### Assigned task
Give back exactly the lines of the material below that start at the line containing "pfAuthParams.Username = username.Text;" and end at the line containing "a client certificate", and no others.

====

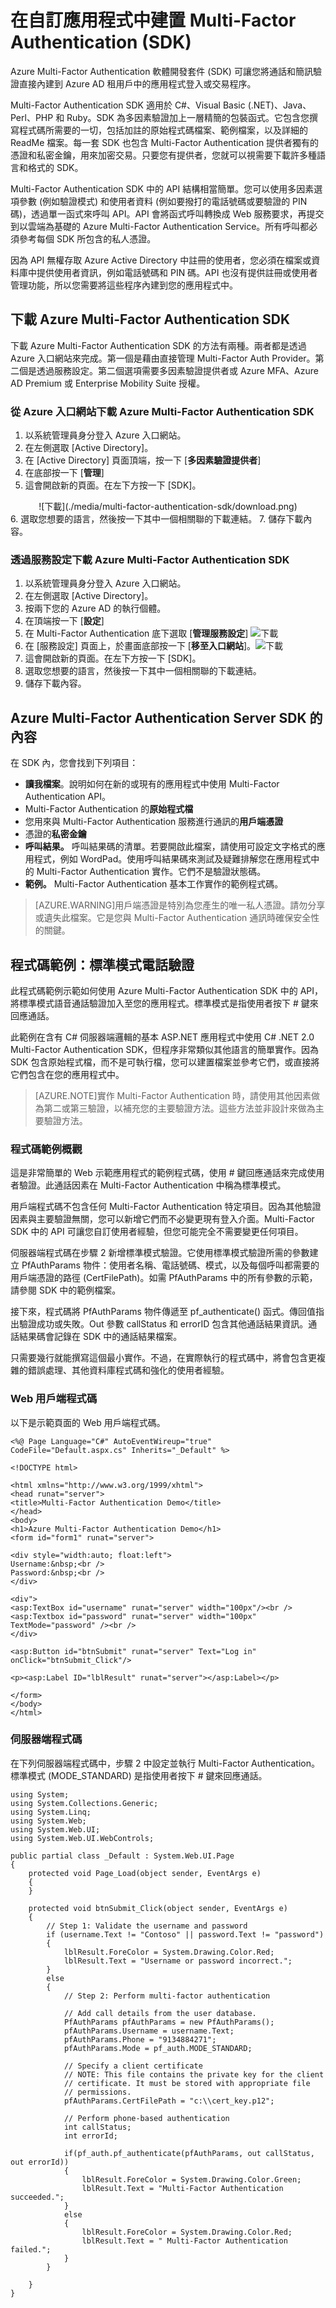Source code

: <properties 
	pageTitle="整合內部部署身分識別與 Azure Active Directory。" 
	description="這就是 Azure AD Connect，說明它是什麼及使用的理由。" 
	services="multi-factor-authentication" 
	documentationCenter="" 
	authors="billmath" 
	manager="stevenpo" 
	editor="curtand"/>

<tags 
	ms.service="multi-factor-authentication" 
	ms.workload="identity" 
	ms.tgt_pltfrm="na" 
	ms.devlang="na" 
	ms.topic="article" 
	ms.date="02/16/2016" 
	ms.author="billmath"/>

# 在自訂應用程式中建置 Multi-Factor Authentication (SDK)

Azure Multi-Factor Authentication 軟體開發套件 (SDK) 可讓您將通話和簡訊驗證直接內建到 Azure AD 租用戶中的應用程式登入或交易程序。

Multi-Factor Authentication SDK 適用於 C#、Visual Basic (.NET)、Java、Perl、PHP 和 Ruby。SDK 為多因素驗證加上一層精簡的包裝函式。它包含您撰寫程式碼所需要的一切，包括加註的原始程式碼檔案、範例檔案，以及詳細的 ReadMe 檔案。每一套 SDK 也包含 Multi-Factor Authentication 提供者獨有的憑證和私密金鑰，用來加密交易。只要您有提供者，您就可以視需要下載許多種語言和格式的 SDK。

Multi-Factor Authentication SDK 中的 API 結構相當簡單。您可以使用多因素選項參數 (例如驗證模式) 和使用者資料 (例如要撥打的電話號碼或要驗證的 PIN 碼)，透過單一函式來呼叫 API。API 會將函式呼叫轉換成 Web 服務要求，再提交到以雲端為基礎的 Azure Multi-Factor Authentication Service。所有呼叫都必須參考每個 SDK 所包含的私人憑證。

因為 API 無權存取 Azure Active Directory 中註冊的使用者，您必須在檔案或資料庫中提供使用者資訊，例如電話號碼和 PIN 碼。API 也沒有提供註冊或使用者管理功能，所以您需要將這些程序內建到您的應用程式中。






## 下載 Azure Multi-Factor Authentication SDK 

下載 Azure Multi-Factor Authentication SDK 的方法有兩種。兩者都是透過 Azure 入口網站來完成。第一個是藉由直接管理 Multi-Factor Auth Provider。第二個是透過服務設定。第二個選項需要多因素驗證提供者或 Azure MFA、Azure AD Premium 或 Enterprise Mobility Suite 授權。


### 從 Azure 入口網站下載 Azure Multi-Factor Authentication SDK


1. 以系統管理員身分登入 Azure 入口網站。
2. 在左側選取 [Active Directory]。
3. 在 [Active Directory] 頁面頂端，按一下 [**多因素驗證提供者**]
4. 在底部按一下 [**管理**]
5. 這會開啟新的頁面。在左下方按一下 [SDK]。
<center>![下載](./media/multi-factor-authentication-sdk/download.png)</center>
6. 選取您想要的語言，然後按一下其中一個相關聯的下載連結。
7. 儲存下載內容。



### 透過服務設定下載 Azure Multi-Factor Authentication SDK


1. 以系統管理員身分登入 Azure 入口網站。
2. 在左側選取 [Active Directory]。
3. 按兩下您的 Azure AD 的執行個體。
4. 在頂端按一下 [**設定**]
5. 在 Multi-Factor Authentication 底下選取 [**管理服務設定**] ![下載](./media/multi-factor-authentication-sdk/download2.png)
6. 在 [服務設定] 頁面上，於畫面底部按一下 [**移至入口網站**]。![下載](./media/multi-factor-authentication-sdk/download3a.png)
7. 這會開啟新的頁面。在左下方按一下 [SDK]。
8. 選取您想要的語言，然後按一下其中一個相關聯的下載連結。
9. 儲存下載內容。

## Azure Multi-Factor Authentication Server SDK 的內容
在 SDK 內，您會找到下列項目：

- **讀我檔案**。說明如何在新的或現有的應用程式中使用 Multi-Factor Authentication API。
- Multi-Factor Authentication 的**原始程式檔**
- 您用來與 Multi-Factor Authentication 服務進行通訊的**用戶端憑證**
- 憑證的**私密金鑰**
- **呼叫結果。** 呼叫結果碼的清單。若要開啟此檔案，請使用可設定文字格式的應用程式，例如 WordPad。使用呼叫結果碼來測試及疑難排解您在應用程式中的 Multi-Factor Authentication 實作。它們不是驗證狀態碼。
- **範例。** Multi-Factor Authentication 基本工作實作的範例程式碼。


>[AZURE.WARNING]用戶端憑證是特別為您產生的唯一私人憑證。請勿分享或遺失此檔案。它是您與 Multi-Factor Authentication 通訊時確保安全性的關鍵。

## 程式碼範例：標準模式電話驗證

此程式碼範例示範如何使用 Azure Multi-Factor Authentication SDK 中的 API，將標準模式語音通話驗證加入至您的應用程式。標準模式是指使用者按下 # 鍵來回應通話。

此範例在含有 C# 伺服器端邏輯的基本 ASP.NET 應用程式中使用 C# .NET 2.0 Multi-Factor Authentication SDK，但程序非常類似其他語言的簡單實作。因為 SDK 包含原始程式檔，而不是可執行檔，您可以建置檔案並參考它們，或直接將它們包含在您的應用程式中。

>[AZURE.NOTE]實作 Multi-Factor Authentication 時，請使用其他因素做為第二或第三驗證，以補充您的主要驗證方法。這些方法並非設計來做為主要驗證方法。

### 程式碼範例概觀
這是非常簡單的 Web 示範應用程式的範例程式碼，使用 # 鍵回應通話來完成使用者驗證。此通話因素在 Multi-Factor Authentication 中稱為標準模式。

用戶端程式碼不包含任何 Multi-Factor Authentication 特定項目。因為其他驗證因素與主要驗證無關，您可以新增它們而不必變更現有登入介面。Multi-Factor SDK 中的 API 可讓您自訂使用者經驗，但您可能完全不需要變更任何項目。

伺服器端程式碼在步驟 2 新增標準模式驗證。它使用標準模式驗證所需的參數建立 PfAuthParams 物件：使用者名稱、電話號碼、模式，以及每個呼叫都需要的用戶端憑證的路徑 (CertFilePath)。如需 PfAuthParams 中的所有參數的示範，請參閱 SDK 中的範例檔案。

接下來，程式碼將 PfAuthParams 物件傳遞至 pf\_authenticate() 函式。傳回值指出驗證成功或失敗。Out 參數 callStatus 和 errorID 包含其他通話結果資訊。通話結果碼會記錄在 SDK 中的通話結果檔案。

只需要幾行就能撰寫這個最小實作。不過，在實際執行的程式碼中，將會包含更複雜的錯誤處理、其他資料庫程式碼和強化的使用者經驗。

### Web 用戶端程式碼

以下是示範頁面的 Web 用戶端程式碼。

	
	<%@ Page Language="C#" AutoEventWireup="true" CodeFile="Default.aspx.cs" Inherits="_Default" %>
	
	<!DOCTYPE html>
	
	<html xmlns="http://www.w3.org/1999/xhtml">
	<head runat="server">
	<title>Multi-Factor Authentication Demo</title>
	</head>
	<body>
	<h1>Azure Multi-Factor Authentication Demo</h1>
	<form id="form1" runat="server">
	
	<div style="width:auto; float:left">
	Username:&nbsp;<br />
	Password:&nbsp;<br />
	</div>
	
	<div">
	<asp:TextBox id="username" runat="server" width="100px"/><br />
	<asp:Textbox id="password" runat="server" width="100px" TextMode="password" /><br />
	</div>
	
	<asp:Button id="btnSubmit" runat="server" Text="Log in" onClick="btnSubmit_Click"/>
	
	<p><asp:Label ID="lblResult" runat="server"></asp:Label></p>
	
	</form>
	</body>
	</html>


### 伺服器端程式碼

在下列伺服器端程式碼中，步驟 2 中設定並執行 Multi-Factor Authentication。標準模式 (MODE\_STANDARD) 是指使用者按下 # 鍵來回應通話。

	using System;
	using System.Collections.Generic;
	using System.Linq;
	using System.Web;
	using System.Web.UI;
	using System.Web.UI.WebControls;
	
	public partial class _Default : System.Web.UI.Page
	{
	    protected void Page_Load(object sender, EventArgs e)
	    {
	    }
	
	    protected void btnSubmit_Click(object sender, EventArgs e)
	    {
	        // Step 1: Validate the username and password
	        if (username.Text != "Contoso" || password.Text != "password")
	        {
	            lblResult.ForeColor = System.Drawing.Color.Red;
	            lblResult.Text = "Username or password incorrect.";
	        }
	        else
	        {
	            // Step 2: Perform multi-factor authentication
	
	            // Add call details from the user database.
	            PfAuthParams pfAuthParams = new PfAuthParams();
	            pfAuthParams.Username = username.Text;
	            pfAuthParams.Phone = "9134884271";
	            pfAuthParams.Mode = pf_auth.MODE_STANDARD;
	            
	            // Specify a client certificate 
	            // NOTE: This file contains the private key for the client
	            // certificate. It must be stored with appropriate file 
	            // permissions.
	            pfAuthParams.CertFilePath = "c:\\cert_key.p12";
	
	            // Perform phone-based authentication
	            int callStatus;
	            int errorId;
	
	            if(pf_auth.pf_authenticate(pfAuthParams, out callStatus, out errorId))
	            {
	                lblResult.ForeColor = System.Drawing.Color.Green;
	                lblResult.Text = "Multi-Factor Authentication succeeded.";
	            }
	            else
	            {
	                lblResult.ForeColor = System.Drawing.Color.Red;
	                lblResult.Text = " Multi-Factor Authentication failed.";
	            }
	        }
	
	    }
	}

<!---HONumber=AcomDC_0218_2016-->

====

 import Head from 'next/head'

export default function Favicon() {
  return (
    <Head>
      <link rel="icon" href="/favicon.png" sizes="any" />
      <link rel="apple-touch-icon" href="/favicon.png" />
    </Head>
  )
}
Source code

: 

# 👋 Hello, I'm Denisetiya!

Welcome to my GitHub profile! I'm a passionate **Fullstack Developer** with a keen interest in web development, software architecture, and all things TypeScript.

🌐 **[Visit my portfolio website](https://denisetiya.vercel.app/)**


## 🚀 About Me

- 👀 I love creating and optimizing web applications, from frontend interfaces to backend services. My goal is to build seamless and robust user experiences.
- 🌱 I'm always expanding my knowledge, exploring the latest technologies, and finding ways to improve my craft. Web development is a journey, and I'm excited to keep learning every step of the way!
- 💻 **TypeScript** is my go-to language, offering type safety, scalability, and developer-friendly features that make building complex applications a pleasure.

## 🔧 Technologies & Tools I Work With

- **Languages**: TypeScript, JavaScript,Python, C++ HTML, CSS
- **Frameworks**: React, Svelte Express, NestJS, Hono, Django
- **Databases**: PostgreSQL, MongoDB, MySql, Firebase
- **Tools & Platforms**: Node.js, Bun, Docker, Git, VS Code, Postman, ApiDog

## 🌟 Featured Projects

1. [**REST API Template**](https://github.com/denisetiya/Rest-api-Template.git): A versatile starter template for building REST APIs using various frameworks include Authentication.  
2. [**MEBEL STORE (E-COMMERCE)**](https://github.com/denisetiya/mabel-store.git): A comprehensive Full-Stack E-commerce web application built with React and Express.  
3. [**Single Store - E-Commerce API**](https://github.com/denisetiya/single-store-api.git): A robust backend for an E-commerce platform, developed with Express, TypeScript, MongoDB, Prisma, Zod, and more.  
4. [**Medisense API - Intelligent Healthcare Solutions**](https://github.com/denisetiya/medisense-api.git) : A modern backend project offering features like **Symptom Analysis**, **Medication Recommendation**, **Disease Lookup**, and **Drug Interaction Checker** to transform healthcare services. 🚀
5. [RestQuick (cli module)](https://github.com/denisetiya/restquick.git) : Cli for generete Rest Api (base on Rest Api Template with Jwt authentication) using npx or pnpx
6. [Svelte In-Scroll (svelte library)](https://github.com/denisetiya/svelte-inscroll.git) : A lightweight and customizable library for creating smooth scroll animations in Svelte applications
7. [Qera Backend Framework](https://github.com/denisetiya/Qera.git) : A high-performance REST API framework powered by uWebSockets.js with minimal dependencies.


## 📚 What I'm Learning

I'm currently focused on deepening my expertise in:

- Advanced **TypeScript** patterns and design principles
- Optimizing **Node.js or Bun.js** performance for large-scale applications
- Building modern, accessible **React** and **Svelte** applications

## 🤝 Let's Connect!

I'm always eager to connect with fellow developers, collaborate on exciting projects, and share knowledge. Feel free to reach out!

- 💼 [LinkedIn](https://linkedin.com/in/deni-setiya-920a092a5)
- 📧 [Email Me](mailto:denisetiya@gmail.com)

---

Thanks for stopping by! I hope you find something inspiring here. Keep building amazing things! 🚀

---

====

### Answer for this exercise
	            pfAuthParams.Username = username.Text;
	            pfAuthParams.Phone = "9134884271";
	            pfAuthParams.Mode = pf_auth.MODE_STANDARD;
	            
	            // Specify a client certificate 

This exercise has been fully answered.